Unfounded allegation means an allegation that was investigated and determined not to have occurred.
Unsubstantiated allegation means an allegation that was investigated and the investigation produced insufficient evidence to make a final determination as to whether or not the event occurred.
Volunteer means an individual who donates time and effort on a recurring basis to enhance the activities and programs of the agency.
Youthful inmate means any person under the age of 18 who is under adult court supervision and incarcerated or detained in a prison or jail.
Youthful detainee means any person under the age of 18 who is under adult court supervision and detained in a lockup.
- § 115.6 Definitions related to sexual abuse
For purposes of this part, the term—
Sexual abuse includes—
(1) Sexual abuse of an inmate, detainee, or resident by another inmate, detainee, or resident; and
(2) Sexual abuse of an inmate, detainee, or resident by a staff member, contractor, or volunteer.
Sexual abuse of an inmate, detainee, or resident by another inmate, detainee, or resident includes any of the following acts, if the victim does not consent, is coerced into such act by overt or implied threats of violence, or is unable to consent or refuse:
(1) Contact between the penis and the vulva or the penis and the anus, including penetration, however slight;
(2) Contact between the mouth and the penis, vulva, or anus;
(3) Penetration of the anal or genital opening of another person, however slight, by a hand, finger, object, or other instrument; and
(4) Any other intentional touching, either directly or through the clothing, of the genitalia, anus, groin, breast, inner thigh, or the buttocks of another person, excluding contact incidental to a physical altercation.
Sexual abuse of an inmate, detainee, or resident by a staff member, contractor, or volunteer includes any of the following acts, with or without consent of the inmate, detainee, or resident:
(1) Contact between the penis and the vulva or the penis and the anus, including penetration, however slight;
(2) Contact between the mouth and the penis, vulva, or anus;
(3) Contact between the mouth and any body part where the staff member, contractor, or volunteer has the intent to abuse, arouse, or gratify sexual desire;
(4) Penetration of the anal or genital opening, however slight, by a hand, finger, object, or other instrument, that is unrelated to official duties or where the staff member, contractor, or volunteer has the intent to abuse, arouse, or gratify sexual desire;
(5) Any other intentional contact, either directly or through the clothing, of or with the genitalia, anus, groin, breast, inner thigh, or the buttocks, that is unrelated to official duties or where the staff member, contractor, or volunteer has the intent to abuse, arouse, or gratify sexual desire;
(6) Any attempt, threat, or request by a staff member, contractor, or volunteer to engage in the activities described in paragraphs (1)-(5) of this section;
(7) Any display by a staff member, contractor, or volunteer of his or her uncovered genitalia, buttocks, or breast in the presence of an inmate, detainee, or resident, and
(8) Voyeurism by a staff member, contractor, or volunteer.

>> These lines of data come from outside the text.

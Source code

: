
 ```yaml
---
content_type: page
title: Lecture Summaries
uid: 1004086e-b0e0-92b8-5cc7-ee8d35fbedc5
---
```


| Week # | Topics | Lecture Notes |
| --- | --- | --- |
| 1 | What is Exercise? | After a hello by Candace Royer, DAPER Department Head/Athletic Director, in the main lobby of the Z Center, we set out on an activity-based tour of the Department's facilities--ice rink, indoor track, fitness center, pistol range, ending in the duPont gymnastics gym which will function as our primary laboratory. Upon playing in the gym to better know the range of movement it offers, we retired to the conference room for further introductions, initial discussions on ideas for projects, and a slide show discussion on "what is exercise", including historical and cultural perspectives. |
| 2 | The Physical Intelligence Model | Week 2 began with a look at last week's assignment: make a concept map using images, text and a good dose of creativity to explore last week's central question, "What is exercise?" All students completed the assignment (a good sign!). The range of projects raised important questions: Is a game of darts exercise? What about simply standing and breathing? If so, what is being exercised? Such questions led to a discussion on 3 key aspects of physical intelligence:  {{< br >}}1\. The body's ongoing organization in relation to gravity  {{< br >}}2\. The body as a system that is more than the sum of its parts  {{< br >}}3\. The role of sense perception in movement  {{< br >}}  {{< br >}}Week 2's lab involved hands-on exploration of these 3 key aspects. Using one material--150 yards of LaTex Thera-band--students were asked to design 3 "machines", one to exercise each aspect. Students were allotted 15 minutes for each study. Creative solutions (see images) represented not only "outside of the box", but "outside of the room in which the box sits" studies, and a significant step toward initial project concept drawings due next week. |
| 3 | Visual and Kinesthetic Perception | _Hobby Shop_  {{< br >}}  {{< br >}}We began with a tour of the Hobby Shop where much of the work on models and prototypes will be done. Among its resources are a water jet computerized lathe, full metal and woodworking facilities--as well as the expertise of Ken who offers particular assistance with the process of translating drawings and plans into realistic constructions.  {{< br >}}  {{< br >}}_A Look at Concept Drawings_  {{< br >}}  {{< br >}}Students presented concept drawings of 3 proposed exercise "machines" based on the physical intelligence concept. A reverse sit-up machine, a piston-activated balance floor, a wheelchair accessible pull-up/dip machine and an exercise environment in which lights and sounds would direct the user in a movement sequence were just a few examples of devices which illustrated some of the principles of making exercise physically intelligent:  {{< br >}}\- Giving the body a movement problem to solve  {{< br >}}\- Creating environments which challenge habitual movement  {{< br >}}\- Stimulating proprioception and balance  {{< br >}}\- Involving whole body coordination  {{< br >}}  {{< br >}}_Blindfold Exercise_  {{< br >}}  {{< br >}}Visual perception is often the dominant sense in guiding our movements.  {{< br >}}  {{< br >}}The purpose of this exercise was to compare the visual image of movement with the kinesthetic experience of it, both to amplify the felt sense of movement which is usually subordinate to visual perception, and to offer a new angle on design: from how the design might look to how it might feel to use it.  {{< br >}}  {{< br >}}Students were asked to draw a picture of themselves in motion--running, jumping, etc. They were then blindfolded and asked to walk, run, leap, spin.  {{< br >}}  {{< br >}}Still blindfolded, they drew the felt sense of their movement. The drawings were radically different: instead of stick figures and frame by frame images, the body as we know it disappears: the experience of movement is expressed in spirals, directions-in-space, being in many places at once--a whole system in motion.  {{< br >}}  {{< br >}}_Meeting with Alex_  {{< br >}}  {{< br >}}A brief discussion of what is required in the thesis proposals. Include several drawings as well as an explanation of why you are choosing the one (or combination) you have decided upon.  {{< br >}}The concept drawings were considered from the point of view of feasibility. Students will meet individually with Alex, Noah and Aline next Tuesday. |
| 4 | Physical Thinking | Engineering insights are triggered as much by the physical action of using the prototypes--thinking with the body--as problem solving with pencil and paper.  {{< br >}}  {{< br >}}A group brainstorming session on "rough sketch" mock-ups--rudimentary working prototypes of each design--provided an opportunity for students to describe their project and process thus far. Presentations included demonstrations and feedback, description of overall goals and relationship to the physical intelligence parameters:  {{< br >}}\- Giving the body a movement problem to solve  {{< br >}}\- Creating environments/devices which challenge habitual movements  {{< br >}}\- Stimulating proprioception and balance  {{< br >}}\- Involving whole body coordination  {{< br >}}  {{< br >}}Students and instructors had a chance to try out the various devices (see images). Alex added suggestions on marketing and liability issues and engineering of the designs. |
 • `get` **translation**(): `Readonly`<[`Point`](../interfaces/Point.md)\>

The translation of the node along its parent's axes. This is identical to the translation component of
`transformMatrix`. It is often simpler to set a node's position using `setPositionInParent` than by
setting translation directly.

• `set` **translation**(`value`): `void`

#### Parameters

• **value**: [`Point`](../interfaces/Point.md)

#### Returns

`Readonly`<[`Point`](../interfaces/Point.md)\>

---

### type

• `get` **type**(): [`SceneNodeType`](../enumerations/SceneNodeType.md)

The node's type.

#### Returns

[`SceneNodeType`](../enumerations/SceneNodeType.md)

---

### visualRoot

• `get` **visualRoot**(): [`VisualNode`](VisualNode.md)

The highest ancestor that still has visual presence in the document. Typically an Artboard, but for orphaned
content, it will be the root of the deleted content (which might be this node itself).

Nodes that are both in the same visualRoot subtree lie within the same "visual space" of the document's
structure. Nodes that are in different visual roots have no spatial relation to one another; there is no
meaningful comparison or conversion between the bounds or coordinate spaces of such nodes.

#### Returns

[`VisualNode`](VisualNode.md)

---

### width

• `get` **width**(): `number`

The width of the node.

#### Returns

Voyeurism by a staff member, contractor, or volunteer means an invasion of privacy of an inmate, detainee, or resident by staff for reasons unrelated to official duties, such as peering at an inmate who is using a toilet in his or her cell to perform bodily functions; requiring an inmate to expose his or her buttocks, genitals, or breasts; or taking images of all or part of an inmate’s naked body or of an inmate performing bodily functions.
Sexual harassment includes—
(1) Repeated and unwelcome sexual advances, requests for sexual favors, or verbal comments, gestures, or actions of a derogatory or offensive sexual nature by one inmate, detainee, or resident directed toward another; and
(2) Repeated verbal comments or gestures of a sexual nature to an inmate, detainee, or resident by a staff member, contractor, or volunteer, including demeaning references to gender, sexually suggestive or derogatory comments about body or clothing, or obscene language or gestures.